→ Activity
At the line with "- Field can", start repeating the data, and continue line by line through the final line, exactly.
━━━━━━━━━━━━━━━━━━━━━━━━━━━━━━
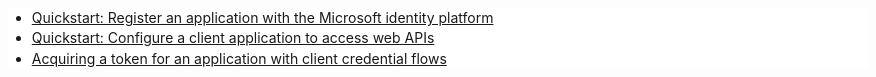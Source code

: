 - [Quickstart: Register an application with the Microsoft identity platform](https://docs.microsoft.com/azure/active-directory/develop/quickstart-register-app)
- [Quickstart: Configure a client application to access web APIs](https://docs.microsoft.com/azure/active-directory/develop/quickstart-configure-app-access-web-apis)
- [Acquiring a token for an application with client credential flows](https://aka.ms/msal-net-client-credentials)

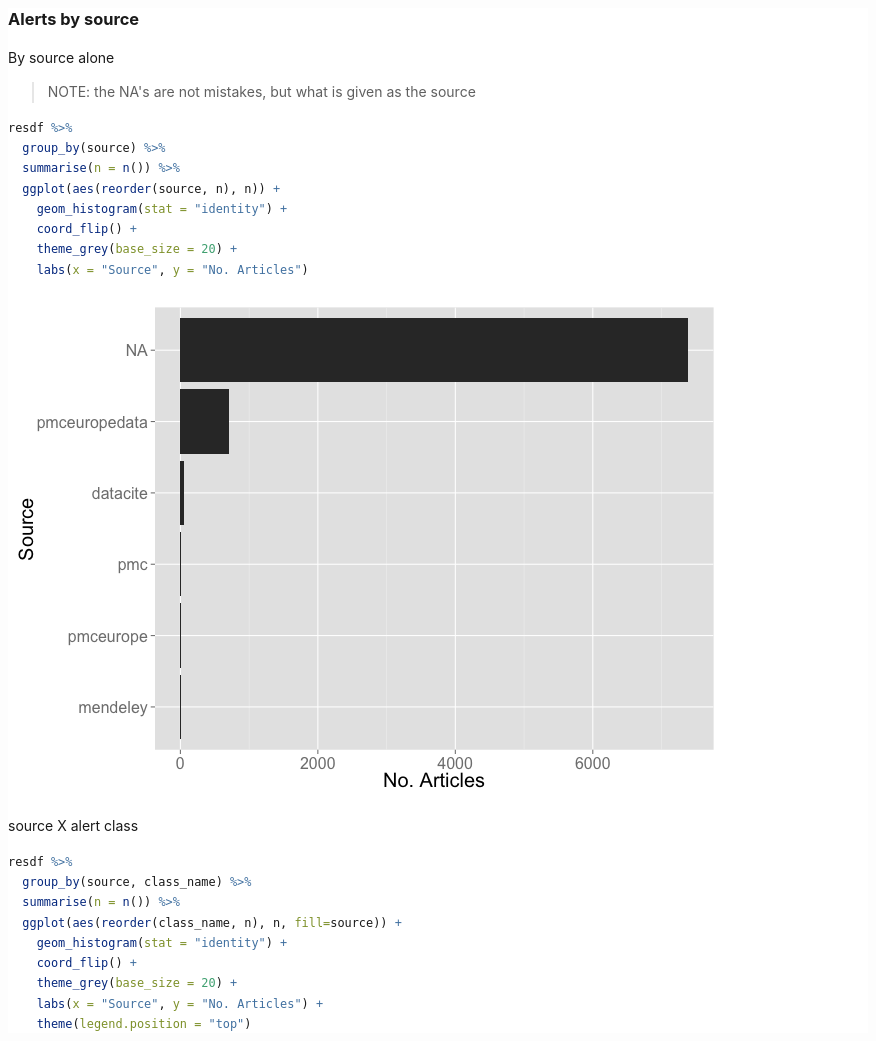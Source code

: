 ### Alerts by source

By source alone

> NOTE: the NA's are not mistakes, but what is given as the source


```r
resdf %>%
  group_by(source) %>%
  summarise(n = n()) %>%
  ggplot(aes(reorder(source, n), n)) +
    geom_histogram(stat = "identity") + 
    coord_flip() +
    theme_grey(base_size = 20) +
    labs(x = "Source", y = "No. Articles")
```

![plot of chunk bysource](figure/bysource-1.png) 

source X alert class


```r
resdf %>%
  group_by(source, class_name) %>%
  summarise(n = n()) %>%
  ggplot(aes(reorder(class_name, n), n, fill=source)) +
    geom_histogram(stat = "identity") + 
    coord_flip() +
    theme_grey(base_size = 20) +
    labs(x = "Source", y = "No. Articles") +
    theme(legend.position = "top")
```
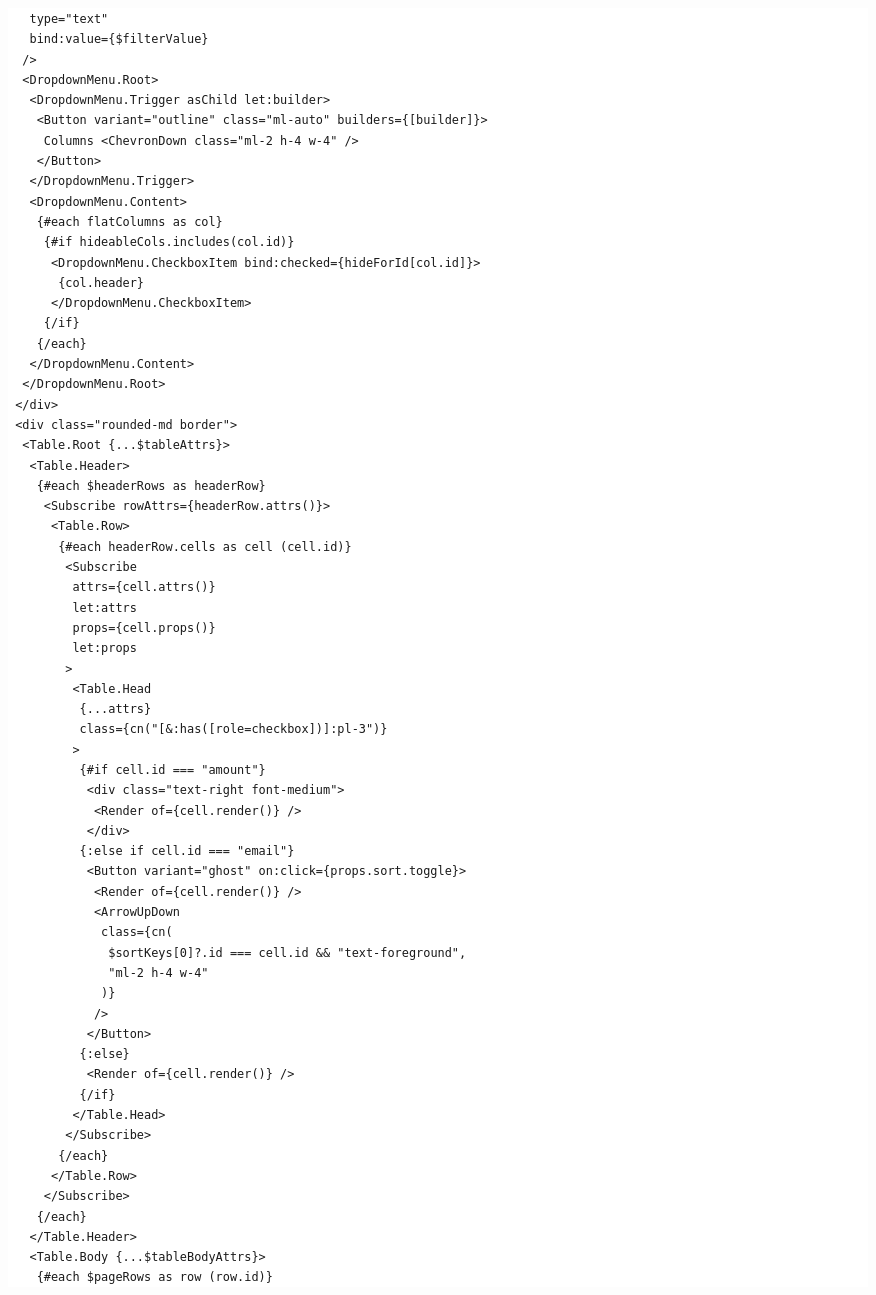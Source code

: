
 ```svelte
   type="text"
   bind:value={$filterValue}
  />
  <DropdownMenu.Root>
   <DropdownMenu.Trigger asChild let:builder>
    <Button variant="outline" class="ml-auto" builders={[builder]}>
     Columns <ChevronDown class="ml-2 h-4 w-4" />
    </Button>
   </DropdownMenu.Trigger>
   <DropdownMenu.Content>
    {#each flatColumns as col}
     {#if hideableCols.includes(col.id)}
      <DropdownMenu.CheckboxItem bind:checked={hideForId[col.id]}>
       {col.header}
      </DropdownMenu.CheckboxItem>
     {/if}
    {/each}
   </DropdownMenu.Content>
  </DropdownMenu.Root>
 </div>
 <div class="rounded-md border">
  <Table.Root {...$tableAttrs}>
   <Table.Header>
    {#each $headerRows as headerRow}
     <Subscribe rowAttrs={headerRow.attrs()}>
      <Table.Row>
       {#each headerRow.cells as cell (cell.id)}
        <Subscribe
         attrs={cell.attrs()}
         let:attrs
         props={cell.props()}
         let:props
        >
         <Table.Head
          {...attrs}
          class={cn("[&:has([role=checkbox])]:pl-3")}
         >
          {#if cell.id === "amount"}
           <div class="text-right font-medium">
            <Render of={cell.render()} />
           </div>
          {:else if cell.id === "email"}
           <Button variant="ghost" on:click={props.sort.toggle}>
            <Render of={cell.render()} />
            <ArrowUpDown
             class={cn(
              $sortKeys[0]?.id === cell.id && "text-foreground",
              "ml-2 h-4 w-4"
             )}
            />
           </Button>
          {:else}
           <Render of={cell.render()} />
          {/if}
         </Table.Head>
        </Subscribe>
       {/each}
      </Table.Row>
     </Subscribe>
    {/each}
   </Table.Header>
   <Table.Body {...$tableBodyAttrs}>
    {#each $pageRows as row (row.id)}
```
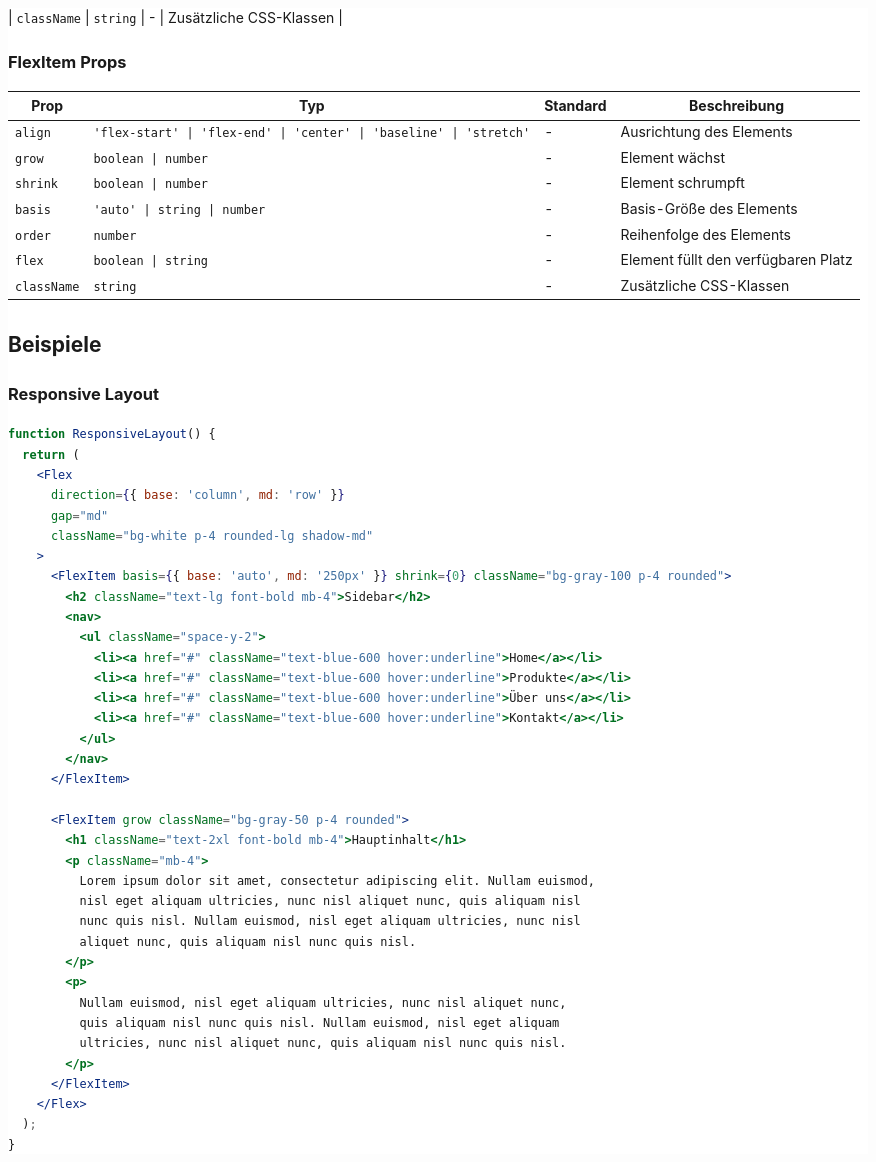 | `className` | `string` | - | Zusätzliche CSS-Klassen |

### FlexItem Props

| Prop | Typ | Standard | Beschreibung |
|------|-----|----------|-------------|
| `align` | `'flex-start' \| 'flex-end' \| 'center' \| 'baseline' \| 'stretch'` | - | Ausrichtung des Elements |
| `grow` | `boolean \| number` | - | Element wächst |
| `shrink` | `boolean \| number` | - | Element schrumpft |
| `basis` | `'auto' \| string \| number` | - | Basis-Größe des Elements |
| `order` | `number` | - | Reihenfolge des Elements |
| `flex` | `boolean \| string` | - | Element füllt den verfügbaren Platz |
| `className` | `string` | - | Zusätzliche CSS-Klassen |

## Beispiele

### Responsive Layout

```jsx
function ResponsiveLayout() {
  return (
    <Flex 
      direction={{ base: 'column', md: 'row' }} 
      gap="md" 
      className="bg-white p-4 rounded-lg shadow-md"
    >
      <FlexItem basis={{ base: 'auto', md: '250px' }} shrink={0} className="bg-gray-100 p-4 rounded">
        <h2 className="text-lg font-bold mb-4">Sidebar</h2>
        <nav>
          <ul className="space-y-2">
            <li><a href="#" className="text-blue-600 hover:underline">Home</a></li>
            <li><a href="#" className="text-blue-600 hover:underline">Produkte</a></li>
            <li><a href="#" className="text-blue-600 hover:underline">Über uns</a></li>
            <li><a href="#" className="text-blue-600 hover:underline">Kontakt</a></li>
          </ul>
        </nav>
      </FlexItem>
      
      <FlexItem grow className="bg-gray-50 p-4 rounded">
        <h1 className="text-2xl font-bold mb-4">Hauptinhalt</h1>
        <p className="mb-4">
          Lorem ipsum dolor sit amet, consectetur adipiscing elit. Nullam euismod, 
          nisl eget aliquam ultricies, nunc nisl aliquet nunc, quis aliquam nisl 
          nunc quis nisl. Nullam euismod, nisl eget aliquam ultricies, nunc nisl 
          aliquet nunc, quis aliquam nisl nunc quis nisl.
        </p>
        <p>
          Nullam euismod, nisl eget aliquam ultricies, nunc nisl aliquet nunc, 
          quis aliquam nisl nunc quis nisl. Nullam euismod, nisl eget aliquam 
          ultricies, nunc nisl aliquet nunc, quis aliquam nisl nunc quis nisl.
        </p>
      </FlexItem>
    </Flex>
  );
}
```
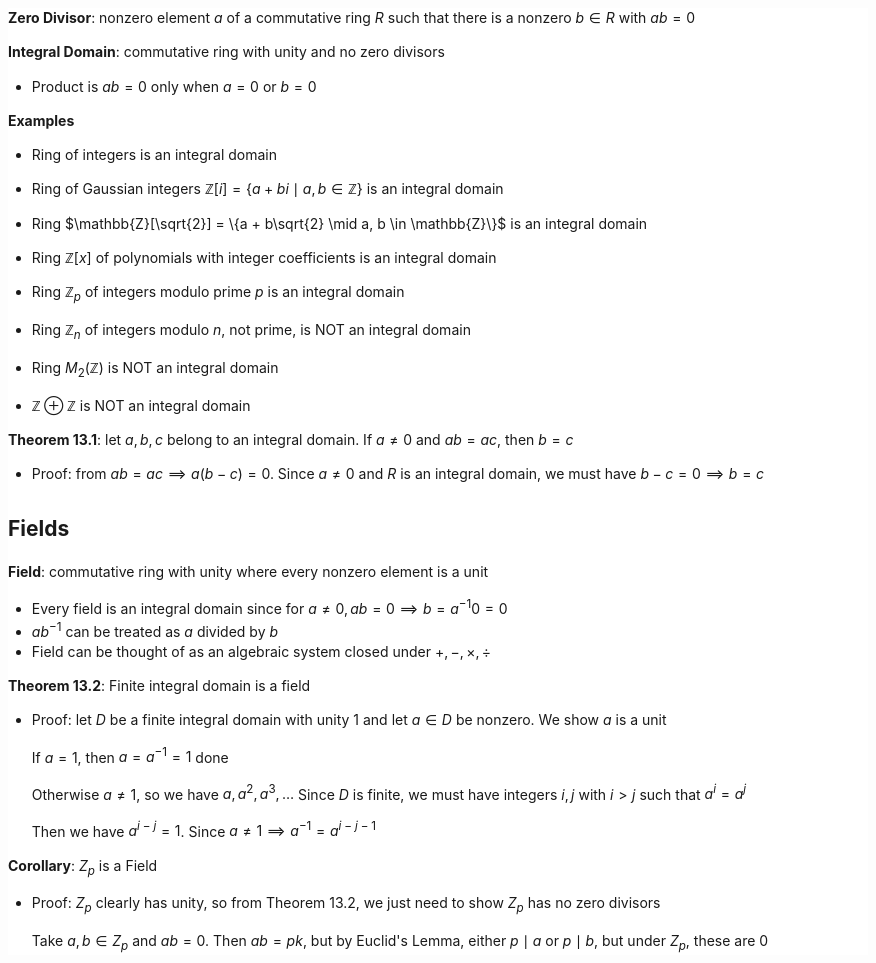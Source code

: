 **Zero Divisor**: nonzero element $a$ of a commutative ring $R$ such that there is a nonzero $b \in R$ with $ab = 0$

**Integral Domain**: commutative ring with unity and no zero divisors

- Product is $ab = 0$ only when $a = 0$ or $b = 0$

**Examples**

- Ring of integers is an integral domain

- Ring of Gaussian integers $\mathbb{Z}[i] = \{ a + bi \mid a, b \in \mathbb{Z} \}$ is an integral domain

- Ring $\mathbb{Z}[\sqrt{2}] = \{a + b\sqrt{2} \mid a, b \in \mathbb{Z}\}$ is an integral domain

- Ring $\mathbb{Z}[x]$ of polynomials with integer coefficients is an integral domain

- Ring $\mathbb{Z}_p$ of integers modulo prime $p$ is an integral domain

- Ring $\mathbb{Z}_n$ of integers modulo $n$, not prime, is NOT an integral domain

- Ring $M_2(\mathbb{Z})$ is NOT an integral domain

- $\mathbb{Z} \oplus \mathbb{Z}$ is NOT an integral domain

**Theorem 13.1**: let $a, b, c$ belong to an integral domain. If $a \neq 0$ and $ab = ac$, then $b = c$

    
  - Proof: from $ab = ac \implies a(b - c) = 0$. Since $a \neq 0$ and $R$ is an integral domain, we must have $b - c = 0 \implies b = c$

## Fields

**Field**: commutative ring with unity where every nonzero element is a unit

- Every field is an integral domain since for $a \neq 0, ab = 0 \implies b = a^{-1}0 = 0$
- $ab^{-1}$ can be treated as $a$ divided by $b$
- Field can be thought of as an algebraic system closed under $+, -, \times, \div$

**Theorem 13.2**: Finite integral domain is a field

- Proof: let $D$ be a finite integral domain with unity $1$ and let $a \in D$ be nonzero. We show $a$ is a unit


    If $a = 1$, then $a = a^{-1} = 1$ done

    Otherwise $a \neq 1$, so we have $a, a^2, a^3, \ldots$ Since $D$ is finite, we must have integers $i, j$ with $i > j$ such that $a^i = a^j$

    Then we have $a^{i-j} = 1$. Since $a \neq 1 \implies a^{-1} = a^{i - j - 1}$

**Corollary**: $Z_p$ is a Field

- Proof: $Z_p$ clearly has unity, so from Theorem 13.2, we just need to show $Z_p$ has no zero divisors

    Take $a, b \in Z_p$ and $ab = 0$. Then $ab = pk$, but by Euclid's Lemma, either $p \mid a$ or $p \mid b$, but under $Z_p$, these are $0$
━━━━━━━━━━━━━━━━━━━━━━━━━━━━━━
→ Answer for the task
- Field can be thought of as an algebraic system closed under $+, -, \times, \div$

**Theorem 13.2**: Finite integral domain is a field

- Proof: let $D$ be a finite integral domain with unity $1$ and let $a \in D$ be nonzero. We show $a$ is a unit


    If $a = 1$, then $a = a^{-1} = 1$ done

    Otherwise $a \neq 1$, so we have $a, a^2, a^3, \ldots$ Since $D$ is finite, we must have integers $i, j$ with $i > j$ such that $a^i = a^j$

    Then we have $a^{i-j} = 1$. Since $a \neq 1 \implies a^{-1} = a^{i - j - 1}$

**Corollary**: $Z_p$ is a Field

- Proof: $Z_p$ clearly has unity, so from Theorem 13.2, we just need to show $Z_p$ has no zero divisors

    Take $a, b \in Z_p$ and $ab = 0$. Then $ab = pk$, but by Euclid's Lemma, either $p \mid a$ or $p \mid b$, but under $Z_p$, these are $0$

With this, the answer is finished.